### WORK TO BE COMPLETED
Reproduce all of the entries character for character, while leaving out any pictures they contain.

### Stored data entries
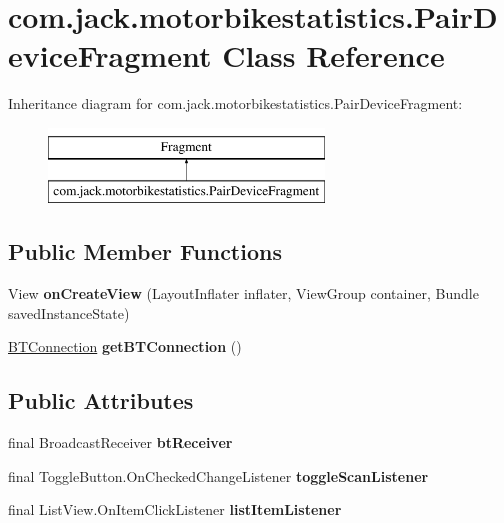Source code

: \hypertarget{classcom_1_1jack_1_1motorbikestatistics_1_1_pair_device_fragment}{}\section{com.\+jack.\+motorbikestatistics.\+Pair\+Device\+Fragment Class Reference}
\label{classcom_1_1jack_1_1motorbikestatistics_1_1_pair_device_fragment}
Inheritance diagram for com.\+jack.\+motorbikestatistics.\+Pair\+Device\+Fragment\+:\begin{figure}[H]
\begin{center}
\leavevmode
\includegraphics[height=2.000000cm]{classcom_1_1jack_1_1motorbikestatistics_1_1_pair_device_fragment}
\end{center}
\end{figure}
\subsection*{Public Member Functions}
\begin{DoxyCompactItemize}
\item 
\mbox{\label{classcom_1_1jack_1_1motorbikestatistics_1_1_pair_device_fragment_afc7756a10d0798aa2493b9c7f6b010ad}} 
View {\bfseries on\+Create\+View} (Layout\+Inflater inflater, View\+Group container, Bundle saved\+Instance\+State)
\item 
\mbox{\label{classcom_1_1jack_1_1motorbikestatistics_1_1_pair_device_fragment_a32debe1358d94bb1c972137f60d1aa36}} 
\hyperlink{classcom_1_1jack_1_1motorbikestatistics_1_1_b_t_connection}{B\+T\+Connection} {\bfseries get\+B\+T\+Connection} ()
\end{DoxyCompactItemize}
\subsection*{Public Attributes}
\begin{DoxyCompactItemize}
\item 
final Broadcast\+Receiver {\bfseries bt\+Receiver}
\item 
final Toggle\+Button.\+On\+Checked\+Change\+Listener {\bfseries toggle\+Scan\+Listener}
\item 
\mbox{\label{classcom_1_1jack_1_1motorbikestatistics_1_1_pair_device_fragment_a4ec3a304c1da2bc4e4d2ca16da764e23}} 
final List\+View.\+On\+Item\+Click\+Listener {\bfseries list\+Item\+Listener}
\end{DoxyCompactItemize}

### RESULT BELOW
Source code

: \hypertarget{classcom_1_1jack_1_1motorbikestatistics_1_1_pair_device_fragment}{}\section{com.\+jack.\+motorbikestatistics.\+Pair\+Device\+Fragment Class Reference}
\label{classcom_1_1jack_1_1motorbikestatistics_1_1_pair_device_fragment}
Inheritance diagram for com.\+jack.\+motorbikestatistics.\+Pair\+Device\+Fragment\+:\begin{figure}[H]
\begin{center}
\leavevmode
\includegraphics[height=2.000000cm]{classcom_1_1jack_1_1motorbikestatistics_1_1_pair_device_fragment}
\end{center}
\end{figure}
\subsection*{Public Member Functions}
\begin{DoxyCompactItemize}
\item 
\mbox{\label{classcom_1_1jack_1_1motorbikestatistics_1_1_pair_device_fragment_afc7756a10d0798aa2493b9c7f6b010ad}} 
View {\bfseries on\+Create\+View} (Layout\+Inflater inflater, View\+Group container, Bundle saved\+Instance\+State)
\item 
\mbox{\label{classcom_1_1jack_1_1motorbikestatistics_1_1_pair_device_fragment_a32debe1358d94bb1c972137f60d1aa36}} 
\hyperlink{classcom_1_1jack_1_1motorbikestatistics_1_1_b_t_connection}{B\+T\+Connection} {\bfseries get\+B\+T\+Connection} ()
\end{DoxyCompactItemize}
\subsection*{Public Attributes}
\begin{DoxyCompactItemize}
\item 
final Broadcast\+Receiver {\bfseries bt\+Receiver}
\item 
final Toggle\+Button.\+On\+Checked\+Change\+Listener {\bfseries toggle\+Scan\+Listener}
\item 
\mbox{\label{classcom_1_1jack_1_1motorbikestatistics_1_1_pair_device_fragment_a4ec3a304c1da2bc4e4d2ca16da764e23}} 
final List\+View.\+On\+Item\+Click\+Listener {\bfseries list\+Item\+Listener}
\end{DoxyCompactItemize}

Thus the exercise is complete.